WHAT TO PRODUCE
Every record below needs to be set down exactly. Pictures do not belong in the copy.

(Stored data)
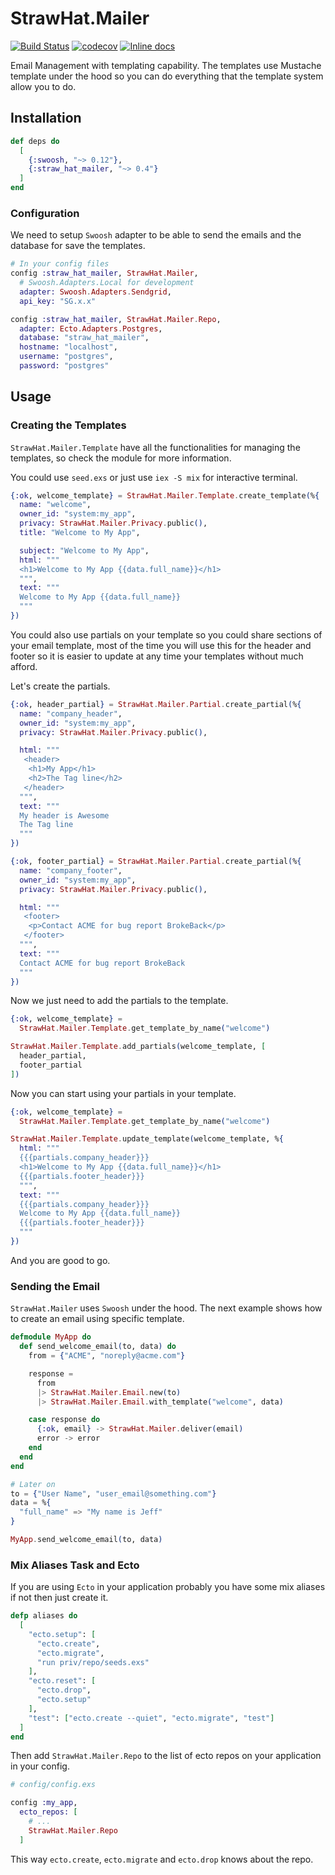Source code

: # StrawHat.Mailer

[![Build Status](https://travis-ci.org/straw-hat-team/straw_hat_mailer.svg?branch=master)](https://travis-ci.org/straw-hat-team/straw_hat_mailer)
[![codecov](https://codecov.io/gh/straw-hat-team/straw_hat_mailer/branch/master/graph/badge.svg)](https://codecov.io/gh/straw-hat-team/straw_hat_mailer)
[![Inline docs](http://inch-ci.org/github/straw-hat-team/straw_hat_mailer.svg)](http://inch-ci.org/github/straw-hat-team/straw_hat_mailer)

Email Management with templating capability. The templates use Mustache template
under the hood so you can do everything that the template system allow you to do.

## Installation

```elixir
def deps do
  [
    {:swoosh, "~> 0.12"},
    {:straw_hat_mailer, "~> 0.4"}
  ]
end
```

### Configuration

We need to setup `Swoosh` adapter to be able to send the emails and the database
for save the templates.

```elixir
# In your config files
config :straw_hat_mailer, StrawHat.Mailer,
  # Swoosh.Adapters.Local for development
  adapter: Swoosh.Adapters.Sendgrid,
  api_key: "SG.x.x"

config :straw_hat_mailer, StrawHat.Mailer.Repo,
  adapter: Ecto.Adapters.Postgres,
  database: "straw_hat_mailer",
  hostname: "localhost",
  username: "postgres",
  password: "postgres"
```

## Usage

### Creating the Templates

`StrawHat.Mailer.Template` have all the functionalities for managing the
templates, so check the module for more information.

You could use `seed.exs` or just use `iex -S mix` for interactive terminal.

```elixir
{:ok, welcome_template} = StrawHat.Mailer.Template.create_template(%{
  name: "welcome",
  owner_id: "system:my_app",
  privacy: StrawHat.Mailer.Privacy.public(),
  title: "Welcome to My App",

  subject: "Welcome to My App",
  html: """
  <h1>Welcome to My App {{data.full_name}}</h1>
  """,
  text: """
  Welcome to My App {{data.full_name}}
  """
})
```

You could also use partials on your template so you could share sections of
your email template, most of the time you will use this for the header and footer
so it is easier to update at any time your templates without much afford.

Let's create the partials.

```elixir
{:ok, header_partial} = StrawHat.Mailer.Partial.create_partial(%{
  name: "company_header",
  owner_id: "system:my_app",
  privacy: StrawHat.Mailer.Privacy.public(),

  html: """
   <header>
    <h1>My App</h1>
    <h2>The Tag line</h2>
   </header>
  """,
  text: """
  My header is Awesome
  The Tag line
  """
})

{:ok, footer_partial} = StrawHat.Mailer.Partial.create_partial(%{
  name: "company_footer",
  owner_id: "system:my_app",
  privacy: StrawHat.Mailer.Privacy.public(),

  html: """
   <footer>
    <p>Contact ACME for bug report BrokeBack</p>
   </footer>
  """,
  text: """
  Contact ACME for bug report BrokeBack
  """
})
```

Now we just need to add the partials to the template.

```elixir
{:ok, welcome_template} =
  StrawHat.Mailer.Template.get_template_by_name("welcome")

StrawHat.Mailer.Template.add_partials(welcome_template, [
  header_partial,
  footer_partial
])
```

Now you can start using your partials in your template.

```elixir
{:ok, welcome_template} =
  StrawHat.Mailer.Template.get_template_by_name("welcome")

StrawHat.Mailer.Template.update_template(welcome_template, %{
  html: """
  {{{partials.company_header}}}
  <h1>Welcome to My App {{data.full_name}}</h1>
  {{{partials.footer_header}}}
  """,
  text: """
  {{{partials.company_header}}}
  Welcome to My App {{data.full_name}}
  {{{partials.footer_header}}}
  """
})
```

And you are good to go.

### Sending the Email

`StrawHat.Mailer` uses `Swoosh` under the hood. The next example shows how to create
an email using specific template.

```elixir
defmodule MyApp do
  def send_welcome_email(to, data) do
    from = {"ACME", "noreply@acme.com"}

    response =
      from
      |> StrawHat.Mailer.Email.new(to)
      |> StrawHat.Mailer.Email.with_template("welcome", data)

    case response do
      {:ok, email} -> StrawHat.Mailer.deliver(email)
      error -> error
    end
  end
end

# Later on
to = {"User Name", "user_email@something.com"}
data = %{
  "full_name" => "My name is Jeff"
}

MyApp.send_welcome_email(to, data)
```

### Mix Aliases Task and Ecto

If you are using `Ecto` in your application probably you have some mix aliases
if not then just create it.

```elixir
defp aliases do
  [
    "ecto.setup": [
      "ecto.create",
      "ecto.migrate",
      "run priv/repo/seeds.exs"
    ],
    "ecto.reset": [
      "ecto.drop",
      "ecto.setup"
    ],
    "test": ["ecto.create --quiet", "ecto.migrate", "test"]
  ]
end
```

Then add `StrawHat.Mailer.Repo` to the list of ecto repos on your application
in your config.

```elixir
# config/config.exs

config :my_app,
  ecto_repos: [
    # ...
    StrawHat.Mailer.Repo
  ]
```

This way `ecto.create`, `ecto.migrate` and `ecto.drop` knows about the repo.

RESULT BELOW
Source code

: # StrawHat.Mailer

[![Build Status](https://travis-ci.org/straw-hat-team/straw_hat_mailer.svg?branch=master)](https://travis-ci.org/straw-hat-team/straw_hat_mailer)
[![codecov](https://codecov.io/gh/straw-hat-team/straw_hat_mailer/branch/master/graph/badge.svg)](https://codecov.io/gh/straw-hat-team/straw_hat_mailer)
[![Inline docs](http://inch-ci.org/github/straw-hat-team/straw_hat_mailer.svg)](http://inch-ci.org/github/straw-hat-team/straw_hat_mailer)

Email Management with templating capability. The templates use Mustache template
under the hood so you can do everything that the template system allow you to do.

## Installation

```elixir
def deps do
  [
    {:swoosh, "~> 0.12"},
    {:straw_hat_mailer, "~> 0.4"}
  ]
end
```

### Configuration

We need to setup `Swoosh` adapter to be able to send the emails and the database
for save the templates.

```elixir
# In your config files
config :straw_hat_mailer, StrawHat.Mailer,
  # Swoosh.Adapters.Local for development
  adapter: Swoosh.Adapters.Sendgrid,
  api_key: "SG.x.x"

config :straw_hat_mailer, StrawHat.Mailer.Repo,
  adapter: Ecto.Adapters.Postgres,
  database: "straw_hat_mailer",
  hostname: "localhost",
  username: "postgres",
  password: "postgres"
```

## Usage

### Creating the Templates

`StrawHat.Mailer.Template` have all the functionalities for managing the
templates, so check the module for more information.

You could use `seed.exs` or just use `iex -S mix` for interactive terminal.

```elixir
{:ok, welcome_template} = StrawHat.Mailer.Template.create_template(%{
  name: "welcome",
  owner_id: "system:my_app",
  privacy: StrawHat.Mailer.Privacy.public(),
  title: "Welcome to My App",

  subject: "Welcome to My App",
  html: """
  <h1>Welcome to My App {{data.full_name}}</h1>
  """,
  text: """
  Welcome to My App {{data.full_name}}
  """
})
```

You could also use partials on your template so you could share sections of
your email template, most of the time you will use this for the header and footer
so it is easier to update at any time your templates without much afford.

Let's create the partials.

```elixir
{:ok, header_partial} = StrawHat.Mailer.Partial.create_partial(%{
  name: "company_header",
  owner_id: "system:my_app",
  privacy: StrawHat.Mailer.Privacy.public(),

  html: """
   <header>
    <h1>My App</h1>
    <h2>The Tag line</h2>
   </header>
  """,
  text: """
  My header is Awesome
  The Tag line
  """
})

{:ok, footer_partial} = StrawHat.Mailer.Partial.create_partial(%{
  name: "company_footer",
  owner_id: "system:my_app",
  privacy: StrawHat.Mailer.Privacy.public(),

  html: """
   <footer>
    <p>Contact ACME for bug report BrokeBack</p>
   </footer>
  """,
  text: """
  Contact ACME for bug report BrokeBack
  """
})
```

Now we just need to add the partials to the template.

```elixir
{:ok, welcome_template} =
  StrawHat.Mailer.Template.get_template_by_name("welcome")

StrawHat.Mailer.Template.add_partials(welcome_template, [
  header_partial,
  footer_partial
])
```

Now you can start using your partials in your template.

```elixir
{:ok, welcome_template} =
  StrawHat.Mailer.Template.get_template_by_name("welcome")

StrawHat.Mailer.Template.update_template(welcome_template, %{
  html: """
  {{{partials.company_header}}}
  <h1>Welcome to My App {{data.full_name}}</h1>
  {{{partials.footer_header}}}
  """,
  text: """
  {{{partials.company_header}}}
  Welcome to My App {{data.full_name}}
  {{{partials.footer_header}}}
  """
})
```

And you are good to go.

### Sending the Email

`StrawHat.Mailer` uses `Swoosh` under the hood. The next example shows how to create
an email using specific template.

```elixir
defmodule MyApp do
  def send_welcome_email(to, data) do
    from = {"ACME", "noreply@acme.com"}

    response =
      from
      |> StrawHat.Mailer.Email.new(to)
      |> StrawHat.Mailer.Email.with_template("welcome", data)

    case response do
      {:ok, email} -> StrawHat.Mailer.deliver(email)
      error -> error
    end
  end
end

# Later on
to = {"User Name", "user_email@something.com"}
data = %{
  "full_name" => "My name is Jeff"
}

MyApp.send_welcome_email(to, data)
```

### Mix Aliases Task and Ecto

If you are using `Ecto` in your application probably you have some mix aliases
if not then just create it.

```elixir
defp aliases do
  [
    "ecto.setup": [
      "ecto.create",
      "ecto.migrate",
      "run priv/repo/seeds.exs"
    ],
    "ecto.reset": [
      "ecto.drop",
      "ecto.setup"
    ],
    "test": ["ecto.create --quiet", "ecto.migrate", "test"]
  ]
end
```

Then add `StrawHat.Mailer.Repo` to the list of ecto repos on your application
in your config.

```elixir
# config/config.exs

config :my_app,
  ecto_repos: [
    # ...
    StrawHat.Mailer.Repo
  ]
```

This way `ecto.create`, `ecto.migrate` and `ecto.drop` knows about the repo.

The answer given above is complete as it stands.